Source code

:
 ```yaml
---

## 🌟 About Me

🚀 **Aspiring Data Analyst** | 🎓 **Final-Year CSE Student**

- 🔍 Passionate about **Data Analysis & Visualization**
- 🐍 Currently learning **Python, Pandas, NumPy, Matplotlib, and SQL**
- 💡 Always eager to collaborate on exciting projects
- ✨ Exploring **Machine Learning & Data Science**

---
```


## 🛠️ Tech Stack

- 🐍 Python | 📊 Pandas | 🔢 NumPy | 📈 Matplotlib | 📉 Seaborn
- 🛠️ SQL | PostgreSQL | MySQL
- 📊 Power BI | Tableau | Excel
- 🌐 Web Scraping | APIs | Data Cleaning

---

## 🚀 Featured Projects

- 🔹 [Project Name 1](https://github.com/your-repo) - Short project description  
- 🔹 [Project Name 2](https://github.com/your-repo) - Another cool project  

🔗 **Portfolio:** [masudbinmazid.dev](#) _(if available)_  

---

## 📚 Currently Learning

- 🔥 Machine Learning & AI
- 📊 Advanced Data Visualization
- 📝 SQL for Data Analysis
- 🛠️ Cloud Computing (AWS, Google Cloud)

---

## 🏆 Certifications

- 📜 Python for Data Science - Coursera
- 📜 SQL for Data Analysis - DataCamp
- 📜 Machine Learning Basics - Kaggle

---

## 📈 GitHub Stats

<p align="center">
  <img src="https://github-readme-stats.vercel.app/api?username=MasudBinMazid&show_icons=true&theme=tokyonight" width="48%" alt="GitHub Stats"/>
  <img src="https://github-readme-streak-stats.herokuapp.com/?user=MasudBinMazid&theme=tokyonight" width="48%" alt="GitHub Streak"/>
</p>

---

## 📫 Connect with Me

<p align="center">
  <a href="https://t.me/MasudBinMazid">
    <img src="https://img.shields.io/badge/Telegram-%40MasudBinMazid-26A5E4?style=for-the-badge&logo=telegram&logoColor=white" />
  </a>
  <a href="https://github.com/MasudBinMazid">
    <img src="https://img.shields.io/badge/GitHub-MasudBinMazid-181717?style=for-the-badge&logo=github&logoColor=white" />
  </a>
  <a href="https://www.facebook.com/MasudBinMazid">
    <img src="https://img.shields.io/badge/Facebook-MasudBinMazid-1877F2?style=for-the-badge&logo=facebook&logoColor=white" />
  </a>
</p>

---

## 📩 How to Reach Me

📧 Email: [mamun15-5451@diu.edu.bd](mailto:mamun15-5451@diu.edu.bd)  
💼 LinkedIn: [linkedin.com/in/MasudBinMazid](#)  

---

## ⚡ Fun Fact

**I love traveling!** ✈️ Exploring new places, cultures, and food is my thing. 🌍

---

· · ·

◆ **REQUIRED ACTION**
Check every line of the records above for the string "Analysis". Copy those that hold it.

◆ **WRITTEN RESPONSE**
- 🔍 Passionate about **Data Analysis & Visualization**
- 📝 SQL for Data Analysis
- 📜 SQL for Data Analysis - DataCamp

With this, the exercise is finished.